What you should do -> Note each line of the entries that includes "西方的危机". Then copy those lines.

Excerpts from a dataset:
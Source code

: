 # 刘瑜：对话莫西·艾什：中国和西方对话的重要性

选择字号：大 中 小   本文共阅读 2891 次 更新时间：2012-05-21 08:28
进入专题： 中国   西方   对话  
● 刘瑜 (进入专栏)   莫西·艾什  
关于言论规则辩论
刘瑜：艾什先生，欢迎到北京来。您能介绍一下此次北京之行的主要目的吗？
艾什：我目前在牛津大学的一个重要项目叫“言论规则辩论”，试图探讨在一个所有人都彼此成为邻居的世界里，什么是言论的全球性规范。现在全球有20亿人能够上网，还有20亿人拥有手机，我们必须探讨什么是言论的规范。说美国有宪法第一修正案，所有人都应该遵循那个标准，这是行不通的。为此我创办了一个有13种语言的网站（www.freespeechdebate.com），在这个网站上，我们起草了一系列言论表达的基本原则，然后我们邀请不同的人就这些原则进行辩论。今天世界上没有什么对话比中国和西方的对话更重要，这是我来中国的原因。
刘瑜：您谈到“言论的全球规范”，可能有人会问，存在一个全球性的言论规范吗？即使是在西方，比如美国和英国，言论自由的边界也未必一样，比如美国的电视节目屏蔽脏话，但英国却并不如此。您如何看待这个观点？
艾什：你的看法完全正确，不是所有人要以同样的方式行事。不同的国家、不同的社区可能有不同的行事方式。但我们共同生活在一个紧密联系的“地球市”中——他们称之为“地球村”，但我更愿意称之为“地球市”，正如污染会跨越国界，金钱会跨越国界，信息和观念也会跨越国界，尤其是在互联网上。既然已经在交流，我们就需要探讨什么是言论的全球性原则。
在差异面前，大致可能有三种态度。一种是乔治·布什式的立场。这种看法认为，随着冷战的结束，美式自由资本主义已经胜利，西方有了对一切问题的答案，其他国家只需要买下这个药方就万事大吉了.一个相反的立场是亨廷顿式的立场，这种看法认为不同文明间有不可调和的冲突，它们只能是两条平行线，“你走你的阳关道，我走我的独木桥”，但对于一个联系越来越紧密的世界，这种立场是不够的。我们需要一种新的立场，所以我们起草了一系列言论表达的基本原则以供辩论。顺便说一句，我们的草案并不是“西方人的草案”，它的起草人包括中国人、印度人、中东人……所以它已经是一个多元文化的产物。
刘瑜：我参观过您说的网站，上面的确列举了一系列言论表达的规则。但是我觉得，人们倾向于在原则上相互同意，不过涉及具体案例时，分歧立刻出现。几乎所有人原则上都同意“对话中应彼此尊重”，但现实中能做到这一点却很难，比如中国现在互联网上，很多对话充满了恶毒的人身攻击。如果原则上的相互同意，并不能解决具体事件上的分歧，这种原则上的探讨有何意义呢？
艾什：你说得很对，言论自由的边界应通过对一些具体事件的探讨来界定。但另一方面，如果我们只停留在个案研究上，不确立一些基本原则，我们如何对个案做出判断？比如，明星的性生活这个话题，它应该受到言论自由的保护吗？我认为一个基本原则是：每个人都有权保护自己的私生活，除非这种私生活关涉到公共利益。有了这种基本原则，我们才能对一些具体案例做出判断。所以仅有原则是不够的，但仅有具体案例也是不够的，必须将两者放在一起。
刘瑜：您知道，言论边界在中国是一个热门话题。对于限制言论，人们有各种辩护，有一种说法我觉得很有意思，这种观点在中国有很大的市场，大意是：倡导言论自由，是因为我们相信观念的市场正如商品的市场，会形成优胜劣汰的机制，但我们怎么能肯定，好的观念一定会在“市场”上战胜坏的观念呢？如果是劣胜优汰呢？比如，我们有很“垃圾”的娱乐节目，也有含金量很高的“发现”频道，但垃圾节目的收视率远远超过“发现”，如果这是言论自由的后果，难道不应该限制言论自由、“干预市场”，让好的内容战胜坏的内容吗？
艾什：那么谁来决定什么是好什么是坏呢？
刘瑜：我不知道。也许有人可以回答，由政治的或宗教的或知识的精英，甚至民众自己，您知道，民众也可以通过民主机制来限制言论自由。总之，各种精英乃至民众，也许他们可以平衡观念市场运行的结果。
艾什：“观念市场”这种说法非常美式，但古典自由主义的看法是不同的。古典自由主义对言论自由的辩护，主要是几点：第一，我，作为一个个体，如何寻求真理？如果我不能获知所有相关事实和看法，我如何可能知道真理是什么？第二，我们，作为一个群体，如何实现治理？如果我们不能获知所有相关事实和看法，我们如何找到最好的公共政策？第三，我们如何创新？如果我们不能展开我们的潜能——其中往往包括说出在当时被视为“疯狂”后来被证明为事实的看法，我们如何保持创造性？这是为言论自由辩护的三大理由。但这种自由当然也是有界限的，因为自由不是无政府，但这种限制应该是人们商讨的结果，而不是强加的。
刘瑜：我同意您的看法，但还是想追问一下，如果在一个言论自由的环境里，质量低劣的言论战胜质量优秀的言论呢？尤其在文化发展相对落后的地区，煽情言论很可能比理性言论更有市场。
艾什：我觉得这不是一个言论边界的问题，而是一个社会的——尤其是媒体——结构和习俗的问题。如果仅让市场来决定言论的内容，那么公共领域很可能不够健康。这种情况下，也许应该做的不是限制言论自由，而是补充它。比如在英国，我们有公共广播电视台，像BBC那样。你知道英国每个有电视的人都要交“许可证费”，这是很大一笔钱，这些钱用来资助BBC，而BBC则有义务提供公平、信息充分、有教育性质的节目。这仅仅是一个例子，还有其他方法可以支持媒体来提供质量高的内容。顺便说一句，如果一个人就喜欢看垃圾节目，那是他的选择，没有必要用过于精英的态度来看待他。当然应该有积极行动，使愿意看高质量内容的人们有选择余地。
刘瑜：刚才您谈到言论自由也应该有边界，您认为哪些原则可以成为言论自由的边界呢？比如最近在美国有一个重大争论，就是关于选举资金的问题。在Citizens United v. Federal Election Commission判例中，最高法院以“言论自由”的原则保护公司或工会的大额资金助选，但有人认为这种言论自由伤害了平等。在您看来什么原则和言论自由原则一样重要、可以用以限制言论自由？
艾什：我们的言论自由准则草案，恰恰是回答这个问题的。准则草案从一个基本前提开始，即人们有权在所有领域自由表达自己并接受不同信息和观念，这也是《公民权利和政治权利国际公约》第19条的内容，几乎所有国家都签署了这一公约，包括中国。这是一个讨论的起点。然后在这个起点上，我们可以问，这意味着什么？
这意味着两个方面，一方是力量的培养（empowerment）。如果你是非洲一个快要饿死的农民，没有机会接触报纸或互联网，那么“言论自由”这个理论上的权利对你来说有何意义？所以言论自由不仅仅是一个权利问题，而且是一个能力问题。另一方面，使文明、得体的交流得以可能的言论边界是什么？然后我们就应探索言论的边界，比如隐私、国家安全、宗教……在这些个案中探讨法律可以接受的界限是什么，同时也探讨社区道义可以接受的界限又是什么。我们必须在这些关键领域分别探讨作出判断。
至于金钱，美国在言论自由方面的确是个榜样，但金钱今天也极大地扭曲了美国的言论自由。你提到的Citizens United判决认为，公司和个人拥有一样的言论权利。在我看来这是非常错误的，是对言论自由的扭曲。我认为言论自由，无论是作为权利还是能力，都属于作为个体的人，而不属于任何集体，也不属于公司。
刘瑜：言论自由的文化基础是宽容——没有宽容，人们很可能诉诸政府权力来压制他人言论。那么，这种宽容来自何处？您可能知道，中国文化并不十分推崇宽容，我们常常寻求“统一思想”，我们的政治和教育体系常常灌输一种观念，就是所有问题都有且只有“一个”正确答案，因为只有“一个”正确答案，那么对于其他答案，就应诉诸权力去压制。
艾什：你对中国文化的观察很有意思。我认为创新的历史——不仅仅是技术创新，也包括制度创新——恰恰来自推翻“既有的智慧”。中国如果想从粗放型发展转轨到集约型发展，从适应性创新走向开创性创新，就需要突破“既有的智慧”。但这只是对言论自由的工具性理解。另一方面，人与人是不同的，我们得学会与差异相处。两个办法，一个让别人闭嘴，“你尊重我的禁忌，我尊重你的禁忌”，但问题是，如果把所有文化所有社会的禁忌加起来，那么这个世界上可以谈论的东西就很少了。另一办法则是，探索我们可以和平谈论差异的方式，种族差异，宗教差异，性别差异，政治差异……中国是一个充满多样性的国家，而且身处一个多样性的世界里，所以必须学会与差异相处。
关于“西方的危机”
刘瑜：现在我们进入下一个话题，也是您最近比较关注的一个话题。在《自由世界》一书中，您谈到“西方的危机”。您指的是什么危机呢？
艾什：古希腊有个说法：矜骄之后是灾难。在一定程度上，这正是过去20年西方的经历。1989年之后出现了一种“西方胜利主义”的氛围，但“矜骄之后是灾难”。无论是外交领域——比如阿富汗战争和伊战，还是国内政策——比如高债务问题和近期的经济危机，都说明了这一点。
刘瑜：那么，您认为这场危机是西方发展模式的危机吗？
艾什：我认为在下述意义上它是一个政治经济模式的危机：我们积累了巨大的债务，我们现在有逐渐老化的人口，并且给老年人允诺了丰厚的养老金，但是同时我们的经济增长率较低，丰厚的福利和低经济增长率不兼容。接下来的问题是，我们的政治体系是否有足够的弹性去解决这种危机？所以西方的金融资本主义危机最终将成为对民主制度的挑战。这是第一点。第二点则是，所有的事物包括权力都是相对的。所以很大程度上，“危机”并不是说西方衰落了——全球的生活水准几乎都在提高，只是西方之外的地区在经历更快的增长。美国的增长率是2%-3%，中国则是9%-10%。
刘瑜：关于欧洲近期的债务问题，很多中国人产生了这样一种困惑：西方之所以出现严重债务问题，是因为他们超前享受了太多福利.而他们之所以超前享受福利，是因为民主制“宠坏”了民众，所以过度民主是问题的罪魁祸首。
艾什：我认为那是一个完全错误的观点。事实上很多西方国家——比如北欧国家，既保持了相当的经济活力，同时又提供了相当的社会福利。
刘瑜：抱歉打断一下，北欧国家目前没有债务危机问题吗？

Solution to the exercise ->
关于“西方的危机”
刘瑜：现在我们进入下一个话题，也是您最近比较关注的一个话题。在《自由世界》一书中，您谈到“西方的危机”。您指的是什么危机呢？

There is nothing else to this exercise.